To show how measurement systems and the way they are implemented can have a critical impact in either encouraging or discouraging a culture of high performance.
This paper outlines a “systems view” of organisations that assist in combining the knowledge of both measurement and psychology into a practical approach that encourages a culture of high performance. It outlines examples of measurement systems that have been specifically designed to change perceptions and behaviours. These implementations transformed performance levels within a matter of months.
When measurement systems are designed using the appropriate psychological principles, there can be a rapid change in staff behaviour that automatically leads to improved performance.
The psychological conditions for improving performance can be readily reproduced, but more research evidence is required to ensure widespread acceptance and use of this approach to performance improvement.

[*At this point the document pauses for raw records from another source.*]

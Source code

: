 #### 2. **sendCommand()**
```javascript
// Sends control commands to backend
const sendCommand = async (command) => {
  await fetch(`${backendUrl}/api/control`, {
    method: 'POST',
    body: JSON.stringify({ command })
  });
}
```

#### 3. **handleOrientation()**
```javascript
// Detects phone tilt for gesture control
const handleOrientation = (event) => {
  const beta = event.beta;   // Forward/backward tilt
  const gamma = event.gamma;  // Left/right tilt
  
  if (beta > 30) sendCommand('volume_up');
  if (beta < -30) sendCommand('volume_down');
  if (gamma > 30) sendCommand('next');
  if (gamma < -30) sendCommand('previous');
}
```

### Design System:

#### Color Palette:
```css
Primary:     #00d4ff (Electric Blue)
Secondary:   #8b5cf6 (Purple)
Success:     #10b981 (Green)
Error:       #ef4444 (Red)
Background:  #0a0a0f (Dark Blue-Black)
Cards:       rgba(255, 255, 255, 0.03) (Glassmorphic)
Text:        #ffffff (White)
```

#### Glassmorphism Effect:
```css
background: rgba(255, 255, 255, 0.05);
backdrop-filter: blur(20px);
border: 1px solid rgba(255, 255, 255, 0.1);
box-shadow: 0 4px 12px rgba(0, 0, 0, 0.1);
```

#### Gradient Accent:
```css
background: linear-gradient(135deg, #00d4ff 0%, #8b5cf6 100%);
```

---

Measurement systems should be designed and implemented from a psychological and performance control perspective. When they are designed in this way, organisations can rapidly achieve substantial improvements in performance.
This paper shows how, by combining critical aspects of psychology with the knowledge of measurement within organisations, measurement systems can be designed and implemented to encourage a complete culture of high performance. The approach can assist all managers that want to change both the culture of their organisations whilst simultaneously improving overall performance.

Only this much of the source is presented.